Tuesday, February 10, 2015

The Middle

Shelly Rambo
“The structure of trauma introduces what I refer to as the ‘middle’—the figurative site in which death and life and no longer bounded. Instead, the middle speaks to the perplexing space of survival. It is a largely untheologized site, because the middle is overshadowed by the other two events. Because of its precarious positioning, the middle can easily be covered over and ignored. It is subject to the elisions of time, body, and language and therefore is difficult to witness. The good news of Christianity for those who experience trauma rests in the capacity to theologize this middle. It does not rest in either the event of the cross or resurrection, but instead in the movements between the two—movements that I identify through the concept of witness. The good news lies in the ability of Christian theology to witness between death and life, in its ability to forge a new discourse between the two.” (Shelly Rambo, Spirit and Trauma: A Theology of Remaining, 7.)

The middle.

Theology often focuses on death (the cross) or life (the resurrection), but rarely the middle. Yet, that’s where we spend most of our time. We are not dead but we are not yet risen.

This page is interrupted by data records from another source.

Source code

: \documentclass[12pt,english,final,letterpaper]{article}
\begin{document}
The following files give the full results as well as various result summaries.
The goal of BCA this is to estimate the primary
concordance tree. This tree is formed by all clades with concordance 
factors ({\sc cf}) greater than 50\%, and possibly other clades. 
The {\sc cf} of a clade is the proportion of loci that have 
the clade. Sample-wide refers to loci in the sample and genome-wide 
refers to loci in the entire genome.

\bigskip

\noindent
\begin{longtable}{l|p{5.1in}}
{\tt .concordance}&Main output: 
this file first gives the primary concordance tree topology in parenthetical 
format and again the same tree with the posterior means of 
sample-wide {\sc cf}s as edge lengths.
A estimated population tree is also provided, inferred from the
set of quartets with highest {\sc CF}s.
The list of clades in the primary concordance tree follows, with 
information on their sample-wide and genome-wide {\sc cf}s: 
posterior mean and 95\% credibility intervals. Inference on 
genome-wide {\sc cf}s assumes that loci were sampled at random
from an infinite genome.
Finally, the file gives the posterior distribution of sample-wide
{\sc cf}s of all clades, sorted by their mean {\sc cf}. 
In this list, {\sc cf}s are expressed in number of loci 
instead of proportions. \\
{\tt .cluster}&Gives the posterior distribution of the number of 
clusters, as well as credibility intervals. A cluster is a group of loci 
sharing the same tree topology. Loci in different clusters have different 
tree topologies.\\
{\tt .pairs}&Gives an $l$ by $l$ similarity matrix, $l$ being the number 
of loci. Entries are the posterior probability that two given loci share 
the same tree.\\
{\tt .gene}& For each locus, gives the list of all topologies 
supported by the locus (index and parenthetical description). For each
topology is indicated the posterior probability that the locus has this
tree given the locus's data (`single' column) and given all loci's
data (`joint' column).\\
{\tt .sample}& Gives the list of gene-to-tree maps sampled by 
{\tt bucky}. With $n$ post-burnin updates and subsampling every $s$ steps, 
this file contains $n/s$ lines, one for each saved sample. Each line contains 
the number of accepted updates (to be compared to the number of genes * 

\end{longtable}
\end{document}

What do you think? Do you typically think more of death (the cross) or life (the resurrection)? What does a healthy theology of the middle look like?

Monday, February 9, 2015

The Gospel and Re-Framing Stories

Shelly Rambo
In Spirit and Trauma, Shelly Rambo recounts a meeting with Paul Womack, a minister in New York and a military veteran who served in Iraq and Afghanistan. Womack lamented the church’s inability to address the intense grief he experienced since serving. Rambo writes:

“In the few moments that I spoke with Paul, I realized that he had a longing to have the sacred story meet his story. He wants the gospel—the good news—that he preaches and teaches to speak to his story and not erase it. He wants it to be heard for the truth that it speaks, a truth that he cannot fully bring into words.” (Shelly Rambo, Spirit and Trauma: A Theology of Remaining, 2.)

I like where Rambo is going with this. I don’t think we handle trauma very well. It's tempting to "erase people's stories" with the gospel.

By focusing on the hope of the future, we can inadvertently communicate to traumatized people “You shouldn’t feel this way.” But the reality is that we often do feel that way, and until the return of Jesus grief and pain will remain normative parts of the Christian experience. The last enemy to be defeated is death and he is still fighting back hard.

But I love what Rambo says here—Paul wants the gospel to speak to his story; he doesn’t necessarily want people to re-frame ("erase") his story in light of the gospel (“You shouldn’t feel this way because gospel”).

What do you think about that? Is there a difference between re-framing people’s story according to the gospel and allowing the gospel to speak to someone’s story?